А моя сфера холода тем временем уже почти достигла того уровня, который продемонстрировал Радислав Владимирович, когда Ворошилов по ту сторону телекинетического барьера, им же и возведённого, помахал рукой: хватит, мол. И я прекратил, неспешно избавив реальность от столь необычной аномалии. Нет, всё-таки лёд — это одно, а пространство с температурой, приблизившейся к аболютному нулю — совсем другое. Нужно изучить научные труды на тему того, чего вообще ожидать от настоящего абсолютного нуля, и уже тогда продолжать эксперименты. Чисто теоретически, я мог бы полностью остановить протекание всех процессов в определённой области, но последствия были ещё менее предсказуемыми, чем в случае с «универсальной» псионикой.
— Ладно, Геслер, благодаря тебе я увидел то, за что любой студент моего выпуска отдал бы руку по локоть… — Ворошилов даже не пытался увернуться от подзатыльника, коим его одарил Радислав Владимирович. И улыбку с его лица это не то, что не смыло, но и совсем наоборот — закрепило. Как сказал бы один мой старый знакомый — уголки губ гвоздями к клыкам пришпилило.
— Молчал бы, Андрей. Сам-то ты не ошалел только потому, что не до конца понимаешь всю сложность мною продемонстрированного приёма! С тем же успехом этот малец может по щелчку пальцев заморозить половину академии к чёртовой матери, мощи-то ему по вашим выкладкам хватит!
— Если бы это не было бы известно, учитель, то и к вам бы никто не обратился. Дёргать ветеранов с дач, лишая их заслуженного отдыха на пенсии — последнее дело…

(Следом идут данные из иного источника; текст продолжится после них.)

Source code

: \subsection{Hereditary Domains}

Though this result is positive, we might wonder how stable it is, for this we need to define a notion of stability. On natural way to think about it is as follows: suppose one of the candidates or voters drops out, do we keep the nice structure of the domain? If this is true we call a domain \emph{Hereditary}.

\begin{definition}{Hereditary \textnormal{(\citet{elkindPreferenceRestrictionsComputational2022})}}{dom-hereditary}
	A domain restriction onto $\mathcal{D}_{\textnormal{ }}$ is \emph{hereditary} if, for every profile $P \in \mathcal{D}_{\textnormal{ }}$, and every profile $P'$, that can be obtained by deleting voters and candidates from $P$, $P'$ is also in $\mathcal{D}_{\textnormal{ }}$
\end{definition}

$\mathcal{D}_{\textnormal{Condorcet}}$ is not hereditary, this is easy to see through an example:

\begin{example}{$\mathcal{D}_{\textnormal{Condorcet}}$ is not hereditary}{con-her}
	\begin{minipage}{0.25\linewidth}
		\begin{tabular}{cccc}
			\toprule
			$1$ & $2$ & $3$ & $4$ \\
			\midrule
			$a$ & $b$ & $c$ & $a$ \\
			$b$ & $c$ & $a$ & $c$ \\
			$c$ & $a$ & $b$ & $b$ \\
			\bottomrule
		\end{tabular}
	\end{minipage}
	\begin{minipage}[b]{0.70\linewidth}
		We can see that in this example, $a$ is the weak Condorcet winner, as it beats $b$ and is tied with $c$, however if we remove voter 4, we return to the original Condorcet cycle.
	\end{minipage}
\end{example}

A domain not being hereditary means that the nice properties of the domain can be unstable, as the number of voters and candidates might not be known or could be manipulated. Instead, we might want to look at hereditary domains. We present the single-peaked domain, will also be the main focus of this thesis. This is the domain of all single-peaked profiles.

— Эти ветераны ещё могут задать трёпку зазнавшемуся поколению посвежее! — С уверенностью в голосе сказал старик, внешний вид и движения которого говорили об обратном. Чем дольше я на него смотрел, тем яснее понимал: недолго этому конкретному старику оставалось коптить воздух. Но он не унывал, и явно считал жалость последним, что хотел бы видеть в своей жизни. — А уж за то, чему и как вы учили этого гения, тебя прибить мало!
— Время, учитель. У нас было очень мало времени — считанные дни. Плюс изначально неверный подход предыдущего управления академии…
— Цыц! Отговорки… — Старик на удивление юрко переместился ко мне, схватил за запястье и развернул руку ладонью кверху в поисках следов обморожения. — Ничего. Что ж, я, конечно, сделаю всё для того, чтобы передать тебе всё, что умею сам, но чует моё сердце — много времени это у тебя не отнимет. Сильно напрягаться пришлось?
— Значительно сильнее, чем во время тренировок и спаррингов с господином Троекуровым. — Честно признался я. Там-то я старался не слишком ускоряться, понимая, что тогда развиваться будут не навыки, а моё самомнение. — Это не предел моих возможностей, но и долго манипулировать энергией на таком уровне я не смогу. Шесть, максимум семь часов — и я почувствую лимит, начну выдыхаться и вредить себе.
— Значит и тренироваться ты можешь куда дольше, чем от тебя требовали до сего момента. Ещё одна недоработка, Андрей. — Старик сурово посмотрел на бывшего ученика. И плевать ему было, что тот давно обер-комиссар и вершитель судеб. — Последний вопрос: как у тебя с трудолюбием, юноша?
— Если трудиться надо ради обретения знаний и навыков, то от этого труда меня придётся оттаскивать за уши. — Улыбнулся я.
— Тогда мы определённо сработаемся! — Палей Радислав Владимирович довольно хлопнул в ладоши, эмоционируя удовлетворением, ожиданием и готовностью к великим свершениям. В то же время Романов Олег Сергеевич тихонько наблюдал за нами со стороны, а на его лице блуждала довольная улыбка. Ему как будто нравилась искра жизни, вспыхнувшая в старом товарище и как будто подарившая ему ещё времени сверх отмеренного.